Handling files

One of common requirements when working with workflows is the ability to handle files or documents. These can be of various types such as

documents (word, excel, pdf, etc)
images
text files

Regardless of the type of file there will be a need to store it as part of execution of a workflow instance.

Automatiko comes with following types of file that abstract the concept of binary data

Content based file - a file that contains its data
Location based file - a file that reference data using a location usually represented as URL

These two file types are provided as following implementation classes that should be used within workflow definition as types of data objects (aka variables).

Content based file - io.automatiko.engine.workflow.file.ByteArrayFile
Location based file - io.automatiko.engine.workflow.file.UrlFile

These types are properly configured so they can be used as API types and these will only expose relevant information.

By default, file types are treated exactly the same way as other type and thus will be stored together with other data objects of the workflow instance. That might cause certain issues depending on type of persistence store used and the size of the files being managed.

To address this, there are addons that bring in various back ends that can store files in reliable and secure way. Currently there are following addons

File System
Amazon S3
Google Storage
MongoDB based on GridFS

Depending on the selected file addon there will be additional configuration needed. Though regardless of the type used they work in the same way - intercept use of Content based files (ByteArrayFile) and replace it with its dedicated flavor that extends the ByteArrayFile.

Most important role of the addon is to offload the workflow from the content of the file and instead provide link to get the content on demand. At the same time, call to the content method of the ByteArrayFile will automatically load the content so when content is actually needed within the workflow instance execution it can be easily retrieved. An example of that is when such file needs to be sent as email attachment where the content is mandatory.

All files that are content based (with ByteArrayFile) will be intercepted and replaced with flavor of that type provided by addon. At the time it is stored, content is removed and stored externally and an url to fetch this file will be set.

So in a case where service receives a content based file through the service interface in following format

{
  "file": {
    "content": "Y29udGVudA==",
    "name": "test.txt"
  }
}

it will be replaced with addon specific file that will look like

{
  "file": {
    "name": "test.txt",
    "attributes": null,
    "url": "http://localhost:8080/management/files/download/files/1.0/5184aa18-0b93-4ba0-abba-636d95ce91e0/file/test.txt"
  }

As can be seen, content of the file is no longer shipped but the url is set with location where the content can be easily fetched.

The host and port of the url is set based on quarkus.automatiko.service-url property.

File System AddOn

File System AddOn allows to put file content on local file system. The data will not be persisted with workflow instance itself but externalized. In addition to that a dedicated endpoint to download the file is also provided.

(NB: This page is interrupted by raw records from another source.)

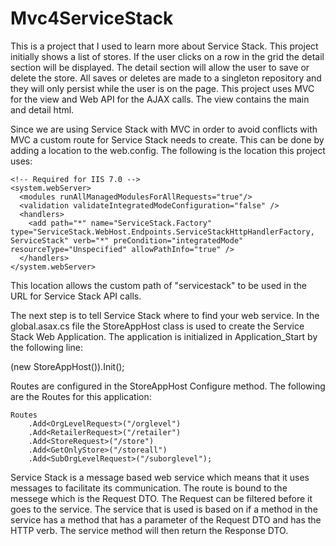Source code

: Mvc4ServiceStack
================

This is a project that I used to learn more about Service Stack. This project initially shows a list of stores. If the user clicks on a row in the grid the detail section will be displayed. The detail section will allow the user to save or delete the store. All saves or deletes are made to a singleton repository and they will only persist while the user is on the page. This project uses MVC for the view and Web API for the AJAX calls. The view contains the main and detail html.

Since we are using Service Stack with MVC in order to avoid conflicts with MVC a custom route for Service Stack needs to create. This can be done by adding a location to the web.config. The following is the location this project uses:

<location path="servicestack">
    <system.web>
      <httpHandlers>
        <add path="*" type="ServiceStack.WebHost.Endpoints.ServiceStackHttpHandlerFactory, ServiceStack" verb="*"/>
      </httpHandlers>
    </system.web>

    <!-- Required for IIS 7.0 -->
    <system.webServer>
      <modules runAllManagedModulesForAllRequests="true"/>
      <validation validateIntegratedModeConfiguration="false" />
      <handlers>
        <add path="*" name="ServiceStack.Factory" type="ServiceStack.WebHost.Endpoints.ServiceStackHttpHandlerFactory, ServiceStack" verb="*" preCondition="integratedMode" resourceType="Unspecified" allowPathInfo="true" />
      </handlers>
    </system.webServer>
</location>

This location allows the custom path of "servicestack" to be used in the URL for Service Stack API calls.

The next step is to tell Service Stack where to find your web service. In the global.asax.cs file the StoreAppHost class is used to create the Service Stack Web Application. The application is initialized in Application_Start by the following line:

(new StoreAppHost()).Init();

Routes are configured in the StoreAppHost Configure method. The following are the Routes for this application:

	Routes
        .Add<OrgLevelRequest>("/orglevel")
        .Add<RetailerRequest>("/retailer")
        .Add<StoreRequest>("/store")
        .Add<GetOnlyStore>("/storeall")
        .Add<SubOrgLevelRequest>("/suborglevel");
		
Service Stack is a message based web service which means that it uses messages to facilitate its communication. The route is bound to the messege which is the Request DTO. The Request can be filtered before it goes to the service. The service that is used is based on if a method in the service has a method that has a parameter of the Request DTO and has the HTTP verb. The service method will then  return the Response DTO.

To enable this addon add following dependency to the project

<dependency>
  <groupId>io.automatiko.addons</groupId>
  <artifactId>automatiko-files-filesystem-addon</artifactId>
</dependency>

In addition to that, add following property to application.properties

quarkus.automatiko.files.fs.location=ABSOLUTE_PATH

Replace ABSOLUTE_PATH with the actual path where files should be stored.

Amazon S3 AddOn

Amazon S3 AddOn allows to put file content in to Amazon S3 bucket. The data will not be persisted with workflow instance itself but externalized. In addition to that a dedicated endpoint to download the file is also provided.

To enable this addon add following dependency to the project

<dependency>
  <groupId>io.automatiko.addons</groupId>
  <artifactId>automatiko-files-s3-addon</artifactId>
</dependency>

In addition to that, add following property to application.properties

quarkus.automatiko.files.s3.bucket=BUCKET_NAME
quarkus.s3.aws.region=YOUR_REGION
quarkus.s3.aws.credentials.type=default

Replace BUCKET_NAME with the actual name of the bucket where files should be stored and YOUR_REGION with the region where your S3 bucket was created

quarkus.s3.aws.credentials.type - use the default credentials provider chain that looks for credentials in this order:

Java System Properties - aws.accessKeyId and aws.secretAccessKey
Environment Variables - AWS_ACCESS_KEY_ID and AWS_SECRET_ACCESS_KEY
Credential profiles file at the default location (~/.aws/credentials) shared by all AWS SDKs and the AWS CLI
Credentials delivered through the Amazon ECS if the AWS_CONTAINER_CREDENTIALS_RELATIVE_URI environment variable is set and the security manager has permission to access the variable,
Instance profile credentials delivered through the Amazon EC2 metadata service

Google Storage AddOn

Google Storage AddOn allows to put file content in to Google Storage bucket. The data will not be persisted with workflow instance itself but externalized. In addition to that a dedicated endpoint to download the file is also provided.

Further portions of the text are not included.